How does your credit score affect your ability to get a mortgage?

When you apply for a mortgage, lenders will look at your credit score so that they can see how you’ve managed your debts previously.

Your credit score is basically a three-digit number calculated using your credit report. Lenders use it to help them decide whether to offer you a mortgage. You can find out your score from one of the credit reference agencies such as Equifax, TransUnion or Experian.

The higher your score, the lower the risk that you’ll miss any of your mortgage payments, which means your mortgage application is more likely to be accepted.

Of course, this isn’t the only information lenders will look at – they’ll want to see proof of income and your outgoings too – but your credit score plays a crucial part in their decision-making process.

Lisa Parker
May 6, 2020

Things which could negatively affect your credit score

You credit score can be affected by several different factors. For example, if you miss a debt repayment, this will reduce your score, and potentially make it harder for you to get a mortgage.

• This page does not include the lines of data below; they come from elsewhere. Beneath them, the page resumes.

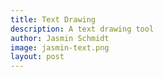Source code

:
 ```yaml
---
title: Text Drawing
description: A text drawing tool
author: Jasmin Schmidt
image: jasmin-text.png
layout: post
---
```


<script>
var x = 0;
var y = 0;
var stepSize = 5.0;

var font = 'Georgia';
var letters = 'We are all mad here. ';
var fontSizeMin = 3;
var angleDistortion = 0.0;

var counter = 0;

function setup() {
  let canvas = createCanvas(600, 600);

  canvas.parent("post");

  background(255);
  cursor(CROSS);

  x = mouseX;
  y = mouseY;

  textFont(font);
  textAlign(LEFT);
  fill(0);
}

function draw() {
  if (mouseIsPressed && mouseButton == LEFT) {
    var d = dist(x, y, mouseX, mouseY);
    textSize(fontSizeMin + d / 2);
    var newLetter = letters.charAt(counter);
    stepSize = textWidth(newLetter);

    if (d > stepSize) {
      var angle = atan2(mouseY - y, mouseX - x);

      push();
      translate(x, y);
      rotate(angle + random(angleDistortion));
      text(newLetter, 0, 0);
      pop();

      counter++;
      if (counter >= letters.length) counter = 0;

      x = x + cos(angle) * stepSize;
      y = y + sin(angle) * stepSize;
    }
  }
}

function mousePressed() {
  x = mouseX;
  y = mouseY;
}

function keyReleased() {
    
  if (keyCode == DELETE || keyCode == BACKSPACE) background(255);
}

function keyPressed() {
  // angleDistortion ctrls arrowkeys up/down
  if (keyCode == UP_ARROW) angleDistortion += 0.1;
  if (keyCode == DOWN_ARROW) angleDistortion -= 0.1;

  if(key == 's') {
    saveCanvas('text-drawing', 'png')
  }
}
</script>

Your score can also be affected if you’re connected to someone else financially and they have a bad credit score, so always be careful about opening joint bank accounts, or setting up credit arrangements with anyone else unless you’re confident they’ve got a good score.

Having lots of different credit arrangements set up can also negatively affect your score, as lenders might be concerned about you being able to manage so many different debts and taking on more borrowing.

How to improve your credit score

The good news is that if your credit score isn’t looking great, there are plenty of things you can do to improve it and boost your chances of being accepted for a mortgage.

First, make sure you are on the electoral roll, as not being on it can impact your credit score. If you aren’t on it, you can register online at

Living at the same address for a few years can also help your credit score, so if you’re hoping to apply for a mortgage soon, it’s a good idea to stay put rather than move around.

You should then look at how many credit accounts you have open, including credit cards and personal loans. If, for example, you have cards which you no longer use, make sure to close these accounts.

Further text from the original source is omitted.